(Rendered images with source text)
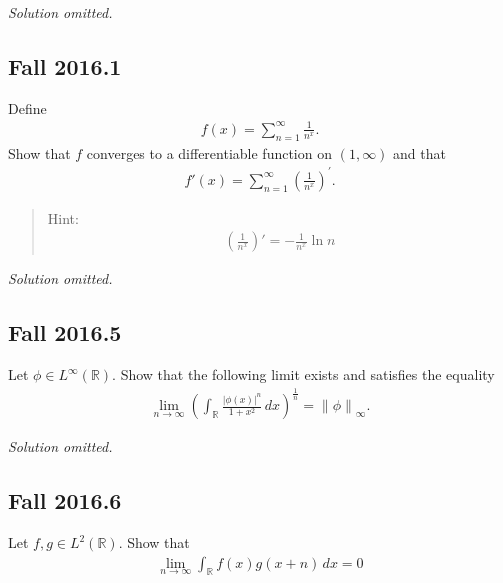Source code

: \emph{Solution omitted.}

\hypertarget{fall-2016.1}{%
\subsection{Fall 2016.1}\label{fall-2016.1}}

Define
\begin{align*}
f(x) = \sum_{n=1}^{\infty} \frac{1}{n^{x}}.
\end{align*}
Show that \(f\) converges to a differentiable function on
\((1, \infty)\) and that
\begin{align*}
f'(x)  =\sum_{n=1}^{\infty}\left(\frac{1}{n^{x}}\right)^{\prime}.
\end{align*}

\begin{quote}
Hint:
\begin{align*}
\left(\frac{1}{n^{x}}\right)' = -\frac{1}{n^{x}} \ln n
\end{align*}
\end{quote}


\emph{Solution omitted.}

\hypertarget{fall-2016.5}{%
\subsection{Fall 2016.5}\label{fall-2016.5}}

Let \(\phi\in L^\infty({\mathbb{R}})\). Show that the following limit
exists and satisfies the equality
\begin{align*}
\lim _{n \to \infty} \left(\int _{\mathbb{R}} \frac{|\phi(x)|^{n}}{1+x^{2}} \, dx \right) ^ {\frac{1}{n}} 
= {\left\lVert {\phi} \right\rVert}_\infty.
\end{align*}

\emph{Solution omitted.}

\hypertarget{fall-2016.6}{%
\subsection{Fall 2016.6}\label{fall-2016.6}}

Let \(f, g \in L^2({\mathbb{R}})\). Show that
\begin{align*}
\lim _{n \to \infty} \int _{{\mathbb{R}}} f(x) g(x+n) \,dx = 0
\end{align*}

Task directions:
Look through the data above for the string "right" and copy every line where it appears.

Response box:
f'(x)  =\sum_{n=1}^{\infty}\left(\frac{1}{n^{x}}\right)^{\prime}.
\left(\frac{1}{n^{x}}\right)' = -\frac{1}{n^{x}} \ln n
\lim _{n \to \infty} \left(\int _{\mathbb{R}} \frac{|\phi(x)|^{n}}{1+x^{2}} \, dx \right) ^ {\frac{1}{n}} 
= {\left\lVert {\phi} \right\rVert}_\infty.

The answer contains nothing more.